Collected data
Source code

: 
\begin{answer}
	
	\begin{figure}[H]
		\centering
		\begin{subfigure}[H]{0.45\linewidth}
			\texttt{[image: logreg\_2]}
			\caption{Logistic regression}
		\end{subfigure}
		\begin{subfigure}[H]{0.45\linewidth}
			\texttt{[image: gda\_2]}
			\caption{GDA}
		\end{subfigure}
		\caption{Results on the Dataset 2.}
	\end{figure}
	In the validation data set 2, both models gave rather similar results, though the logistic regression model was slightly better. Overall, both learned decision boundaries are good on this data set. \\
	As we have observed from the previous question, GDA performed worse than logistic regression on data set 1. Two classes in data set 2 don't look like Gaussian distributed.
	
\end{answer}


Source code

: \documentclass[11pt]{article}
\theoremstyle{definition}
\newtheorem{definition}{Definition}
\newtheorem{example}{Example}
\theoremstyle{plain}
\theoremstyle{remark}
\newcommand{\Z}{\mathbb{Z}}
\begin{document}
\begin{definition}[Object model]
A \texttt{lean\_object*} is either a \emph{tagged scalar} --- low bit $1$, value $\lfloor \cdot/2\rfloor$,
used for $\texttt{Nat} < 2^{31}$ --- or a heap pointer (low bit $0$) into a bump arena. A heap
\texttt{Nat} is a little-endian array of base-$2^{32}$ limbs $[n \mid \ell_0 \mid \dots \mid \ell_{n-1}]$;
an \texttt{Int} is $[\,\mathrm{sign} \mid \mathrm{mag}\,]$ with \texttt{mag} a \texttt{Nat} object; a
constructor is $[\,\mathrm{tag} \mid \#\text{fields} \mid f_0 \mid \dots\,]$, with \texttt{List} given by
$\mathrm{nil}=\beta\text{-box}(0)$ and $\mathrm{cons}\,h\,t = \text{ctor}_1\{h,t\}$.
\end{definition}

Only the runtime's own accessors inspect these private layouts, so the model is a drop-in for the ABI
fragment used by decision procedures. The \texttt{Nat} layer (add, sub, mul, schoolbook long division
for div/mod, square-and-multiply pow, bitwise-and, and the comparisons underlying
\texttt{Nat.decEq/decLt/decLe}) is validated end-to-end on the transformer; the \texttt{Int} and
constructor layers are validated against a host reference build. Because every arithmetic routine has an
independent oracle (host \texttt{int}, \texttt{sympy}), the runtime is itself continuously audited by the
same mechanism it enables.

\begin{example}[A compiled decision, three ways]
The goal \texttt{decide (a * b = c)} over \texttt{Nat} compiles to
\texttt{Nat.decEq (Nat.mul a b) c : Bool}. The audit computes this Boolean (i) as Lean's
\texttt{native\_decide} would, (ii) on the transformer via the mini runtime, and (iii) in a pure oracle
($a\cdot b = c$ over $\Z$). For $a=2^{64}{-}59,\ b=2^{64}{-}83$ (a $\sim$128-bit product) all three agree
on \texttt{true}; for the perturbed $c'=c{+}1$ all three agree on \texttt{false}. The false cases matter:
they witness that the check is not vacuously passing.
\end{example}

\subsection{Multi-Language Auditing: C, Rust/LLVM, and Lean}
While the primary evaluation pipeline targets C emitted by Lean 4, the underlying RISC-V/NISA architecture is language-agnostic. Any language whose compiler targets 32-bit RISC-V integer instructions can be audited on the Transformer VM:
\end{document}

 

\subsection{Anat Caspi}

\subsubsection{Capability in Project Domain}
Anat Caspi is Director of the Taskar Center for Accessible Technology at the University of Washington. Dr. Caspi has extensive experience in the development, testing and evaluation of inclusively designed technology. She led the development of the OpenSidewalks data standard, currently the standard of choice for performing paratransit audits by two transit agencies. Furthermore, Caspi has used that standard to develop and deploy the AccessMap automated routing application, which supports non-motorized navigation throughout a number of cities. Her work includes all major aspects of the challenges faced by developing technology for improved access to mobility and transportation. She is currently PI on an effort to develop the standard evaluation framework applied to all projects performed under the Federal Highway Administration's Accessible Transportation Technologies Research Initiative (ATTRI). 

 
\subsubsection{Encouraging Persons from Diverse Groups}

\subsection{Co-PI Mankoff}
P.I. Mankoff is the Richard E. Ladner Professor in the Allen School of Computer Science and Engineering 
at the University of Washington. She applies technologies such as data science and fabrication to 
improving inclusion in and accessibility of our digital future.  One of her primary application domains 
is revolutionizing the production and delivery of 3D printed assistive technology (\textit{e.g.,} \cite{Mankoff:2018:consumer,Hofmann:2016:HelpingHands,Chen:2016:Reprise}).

What you have to do:
Of the lines above, extract only those from the line with "($a\cdot b = c$" to the line with "C, Rust/LLVM, and", both included, exactly as written.

Reply:
($a\cdot b = c$ over $\Z$). For $a=2^{64}{-}59,\ b=2^{64}{-}83$ (a $\sim$128-bit product) all three agree
on \texttt{true}; for the perturbed $c'=c{+}1$ all three agree on \texttt{false}. The false cases matter:
they witness that the check is not vacuously passing.
\end{example}

\subsection{Multi-Language Auditing: C, Rust/LLVM, and Lean}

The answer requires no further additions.